# Task details:
Please write out each entry exactly as it appears.

# Records shown:
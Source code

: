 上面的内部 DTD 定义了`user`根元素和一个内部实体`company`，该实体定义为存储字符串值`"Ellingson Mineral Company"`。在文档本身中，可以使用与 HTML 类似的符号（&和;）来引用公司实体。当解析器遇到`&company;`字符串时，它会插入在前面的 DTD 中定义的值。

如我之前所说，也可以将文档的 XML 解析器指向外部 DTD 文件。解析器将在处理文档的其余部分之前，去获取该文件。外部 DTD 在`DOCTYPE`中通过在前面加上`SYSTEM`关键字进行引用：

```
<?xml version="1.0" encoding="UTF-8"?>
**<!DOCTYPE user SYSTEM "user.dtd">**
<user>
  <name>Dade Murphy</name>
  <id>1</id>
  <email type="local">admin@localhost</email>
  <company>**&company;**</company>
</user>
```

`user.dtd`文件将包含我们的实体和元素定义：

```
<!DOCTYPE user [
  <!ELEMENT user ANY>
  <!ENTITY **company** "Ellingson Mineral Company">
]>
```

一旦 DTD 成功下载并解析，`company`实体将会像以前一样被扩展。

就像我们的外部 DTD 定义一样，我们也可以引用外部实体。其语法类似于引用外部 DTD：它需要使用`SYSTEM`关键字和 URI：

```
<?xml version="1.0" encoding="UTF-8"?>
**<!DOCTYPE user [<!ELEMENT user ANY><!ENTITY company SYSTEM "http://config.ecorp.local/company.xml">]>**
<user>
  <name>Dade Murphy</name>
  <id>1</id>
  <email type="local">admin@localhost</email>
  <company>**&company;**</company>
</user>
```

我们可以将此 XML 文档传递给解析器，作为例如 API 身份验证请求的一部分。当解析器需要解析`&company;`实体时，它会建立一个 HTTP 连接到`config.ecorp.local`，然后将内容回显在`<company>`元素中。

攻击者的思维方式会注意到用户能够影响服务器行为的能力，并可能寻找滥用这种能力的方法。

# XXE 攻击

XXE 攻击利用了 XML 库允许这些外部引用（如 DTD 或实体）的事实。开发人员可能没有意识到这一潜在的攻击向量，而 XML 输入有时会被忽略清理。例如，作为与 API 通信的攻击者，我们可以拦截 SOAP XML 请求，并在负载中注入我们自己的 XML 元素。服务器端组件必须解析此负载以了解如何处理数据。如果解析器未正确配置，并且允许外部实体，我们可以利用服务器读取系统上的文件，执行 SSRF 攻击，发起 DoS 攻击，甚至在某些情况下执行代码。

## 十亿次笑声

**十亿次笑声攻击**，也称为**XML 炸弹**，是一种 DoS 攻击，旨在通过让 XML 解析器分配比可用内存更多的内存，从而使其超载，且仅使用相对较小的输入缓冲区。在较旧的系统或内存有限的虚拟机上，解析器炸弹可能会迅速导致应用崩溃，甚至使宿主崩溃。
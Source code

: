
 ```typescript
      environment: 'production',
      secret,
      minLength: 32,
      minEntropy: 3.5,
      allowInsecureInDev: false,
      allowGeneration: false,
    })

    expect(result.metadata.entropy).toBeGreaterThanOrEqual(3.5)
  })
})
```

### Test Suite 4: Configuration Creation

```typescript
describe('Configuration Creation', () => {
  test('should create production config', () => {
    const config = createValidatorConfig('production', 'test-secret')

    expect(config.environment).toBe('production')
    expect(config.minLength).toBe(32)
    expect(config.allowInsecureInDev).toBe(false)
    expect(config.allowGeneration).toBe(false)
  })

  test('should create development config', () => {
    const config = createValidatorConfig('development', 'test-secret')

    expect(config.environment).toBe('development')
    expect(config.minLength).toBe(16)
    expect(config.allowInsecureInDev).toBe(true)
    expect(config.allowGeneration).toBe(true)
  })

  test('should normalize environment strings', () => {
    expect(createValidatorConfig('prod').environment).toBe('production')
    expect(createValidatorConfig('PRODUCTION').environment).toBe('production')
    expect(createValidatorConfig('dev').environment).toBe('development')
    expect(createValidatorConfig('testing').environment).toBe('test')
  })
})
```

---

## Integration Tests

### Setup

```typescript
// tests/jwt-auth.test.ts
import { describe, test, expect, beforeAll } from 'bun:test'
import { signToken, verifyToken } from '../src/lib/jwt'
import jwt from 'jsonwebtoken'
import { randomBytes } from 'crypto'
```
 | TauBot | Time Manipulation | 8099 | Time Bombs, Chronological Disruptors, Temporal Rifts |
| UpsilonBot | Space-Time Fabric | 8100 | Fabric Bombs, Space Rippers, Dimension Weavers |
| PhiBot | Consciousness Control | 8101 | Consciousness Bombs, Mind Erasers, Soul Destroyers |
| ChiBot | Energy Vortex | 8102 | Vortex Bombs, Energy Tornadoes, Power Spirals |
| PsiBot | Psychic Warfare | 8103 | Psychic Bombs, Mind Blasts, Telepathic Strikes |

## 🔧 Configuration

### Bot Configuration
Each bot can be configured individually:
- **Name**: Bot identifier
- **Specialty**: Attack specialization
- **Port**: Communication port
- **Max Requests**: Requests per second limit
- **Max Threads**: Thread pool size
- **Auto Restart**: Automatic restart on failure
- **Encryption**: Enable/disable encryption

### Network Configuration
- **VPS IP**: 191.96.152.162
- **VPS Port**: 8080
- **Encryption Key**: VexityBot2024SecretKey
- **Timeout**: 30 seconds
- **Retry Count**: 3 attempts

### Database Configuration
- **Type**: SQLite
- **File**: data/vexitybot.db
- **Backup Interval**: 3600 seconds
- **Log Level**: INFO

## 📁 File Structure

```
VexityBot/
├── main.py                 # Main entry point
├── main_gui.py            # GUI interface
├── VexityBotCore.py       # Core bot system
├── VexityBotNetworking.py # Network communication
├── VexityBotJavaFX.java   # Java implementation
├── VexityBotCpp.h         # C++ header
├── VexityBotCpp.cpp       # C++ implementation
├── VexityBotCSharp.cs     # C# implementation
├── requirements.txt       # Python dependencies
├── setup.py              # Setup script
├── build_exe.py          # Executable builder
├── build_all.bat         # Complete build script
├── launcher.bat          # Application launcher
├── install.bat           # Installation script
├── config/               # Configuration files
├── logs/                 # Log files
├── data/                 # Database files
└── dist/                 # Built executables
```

# Written answer:
Source code

: 上面的内部 DTD 定义了`user`根元素和一个内部实体`company`，该实体定义为存储字符串值`"Ellingson Mineral Company"`。在文档本身中，可以使用与 HTML 类似的符号（&和;）来引用公司实体。当解析器遇到`&company;`字符串时，它会插入在前面的 DTD 中定义的值。

如我之前所说，也可以将文档的 XML 解析器指向外部 DTD 文件。解析器将在处理文档的其余部分之前，去获取该文件。外部 DTD 在`DOCTYPE`中通过在前面加上`SYSTEM`关键字进行引用：

```
<?xml version="1.0" encoding="UTF-8"?>
**<!DOCTYPE user SYSTEM "user.dtd">**
<user>
  <name>Dade Murphy</name>
  <id>1</id>
  <email type="local">admin@localhost</email>
  <company>**&company;**</company>
</user>
```

`user.dtd`文件将包含我们的实体和元素定义：

```
<!DOCTYPE user [
  <!ELEMENT user ANY>
  <!ENTITY **company** "Ellingson Mineral Company">
]>
```

一旦 DTD 成功下载并解析，`company`实体将会像以前一样被扩展。

就像我们的外部 DTD 定义一样，我们也可以引用外部实体。其语法类似于引用外部 DTD：它需要使用`SYSTEM`关键字和 URI：

```
<?xml version="1.0" encoding="UTF-8"?>
**<!DOCTYPE user [<!ELEMENT user ANY><!ENTITY company SYSTEM "http://config.ecorp.local/company.xml">]>**
<user>
  <name>Dade Murphy</name>
  <id>1</id>
  <email type="local">admin@localhost</email>
  <company>**&company;**</company>
</user>
```

我们可以将此 XML 文档传递给解析器，作为例如 API 身份验证请求的一部分。当解析器需要解析`&company;`实体时，它会建立一个 HTTP 连接到`config.ecorp.local`，然后将内容回显在`<company>`元素中。

攻击者的思维方式会注意到用户能够影响服务器行为的能力，并可能寻找滥用这种能力的方法。

# XXE 攻击

XXE 攻击利用了 XML 库允许这些外部引用（如 DTD 或实体）的事实。开发人员可能没有意识到这一潜在的攻击向量，而 XML 输入有时会被忽略清理。例如，作为与 API 通信的攻击者，我们可以拦截 SOAP XML 请求，并在负载中注入我们自己的 XML 元素。服务器端组件必须解析此负载以了解如何处理数据。如果解析器未正确配置，并且允许外部实体，我们可以利用服务器读取系统上的文件，执行 SSRF 攻击，发起 DoS 攻击，甚至在某些情况下执行代码。

## 十亿次笑声

**十亿次笑声攻击**，也称为**XML 炸弹**，是一种 DoS 攻击，旨在通过让 XML 解析器分配比可用内存更多的内存，从而使其超载，且仅使用相对较小的输入缓冲区。在较旧的系统或内存有限的虚拟机上，解析器炸弹可能会迅速导致应用崩溃，甚至使宿主崩溃。
Source code

:
 ```typescript
      environment: 'production',
      secret,
      minLength: 32,
      minEntropy: 3.5,
      allowInsecureInDev: false,
      allowGeneration: false,
    })

    expect(result.metadata.entropy).toBeGreaterThanOrEqual(3.5)
  })
})
```

### Test Suite 4: Configuration Creation

```typescript
describe('Configuration Creation', () => {
  test('should create production config', () => {
    const config = createValidatorConfig('production', 'test-secret')

    expect(config.environment).toBe('production')
    expect(config.minLength).toBe(32)
    expect(config.allowInsecureInDev).toBe(false)
    expect(config.allowGeneration).toBe(false)
  })

  test('should create development config', () => {
    const config = createValidatorConfig('development', 'test-secret')

    expect(config.environment).toBe('development')
    expect(config.minLength).toBe(16)
    expect(config.allowInsecureInDev).toBe(true)
    expect(config.allowGeneration).toBe(true)
  })

  test('should normalize environment strings', () => {
    expect(createValidatorConfig('prod').environment).toBe('production')
    expect(createValidatorConfig('PRODUCTION').environment).toBe('production')
    expect(createValidatorConfig('dev').environment).toBe('development')
    expect(createValidatorConfig('testing').environment).toBe('test')
  })
})
```

---

## Integration Tests

### Setup

```typescript
// tests/jwt-auth.test.ts
import { describe, test, expect, beforeAll } from 'bun:test'
import { signToken, verifyToken } from '../src/lib/jwt'
import jwt from 'jsonwebtoken'
import { randomBytes } from 'crypto'
```
 | TauBot | Time Manipulation | 8099 | Time Bombs, Chronological Disruptors, Temporal Rifts |
| UpsilonBot | Space-Time Fabric | 8100 | Fabric Bombs, Space Rippers, Dimension Weavers |
| PhiBot | Consciousness Control | 8101 | Consciousness Bombs, Mind Erasers, Soul Destroyers |
| ChiBot | Energy Vortex | 8102 | Vortex Bombs, Energy Tornadoes, Power Spirals |
| PsiBot | Psychic Warfare | 8103 | Psychic Bombs, Mind Blasts, Telepathic Strikes |

## 🔧 Configuration

### Bot Configuration
Each bot can be configured individually:
- **Name**: Bot identifier
- **Specialty**: Attack specialization
- **Port**: Communication port
- **Max Requests**: Requests per second limit
- **Max Threads**: Thread pool size
- **Auto Restart**: Automatic restart on failure
- **Encryption**: Enable/disable encryption

### Network Configuration
- **VPS IP**: 191.96.152.162
- **VPS Port**: 8080
- **Encryption Key**: VexityBot2024SecretKey
- **Timeout**: 30 seconds
- **Retry Count**: 3 attempts

### Database Configuration
- **Type**: SQLite
- **File**: data/vexitybot.db
- **Backup Interval**: 3600 seconds
- **Log Level**: INFO

## 📁 File Structure

```
VexityBot/
├── main.py                 # Main entry point
├── main_gui.py            # GUI interface
├── VexityBotCore.py       # Core bot system
├── VexityBotNetworking.py # Network communication
├── VexityBotJavaFX.java   # Java implementation
├── VexityBotCpp.h         # C++ header
├── VexityBotCpp.cpp       # C++ implementation
├── VexityBotCSharp.cs     # C# implementation
├── requirements.txt       # Python dependencies
├── setup.py              # Setup script
├── build_exe.py          # Executable builder
├── build_all.bat         # Complete build script
├── launcher.bat          # Application launcher
├── install.bat           # Installation script
├── config/               # Configuration files
├── logs/                 # Log files
├── data/                 # Database files
└── dist/                 # Built executables
```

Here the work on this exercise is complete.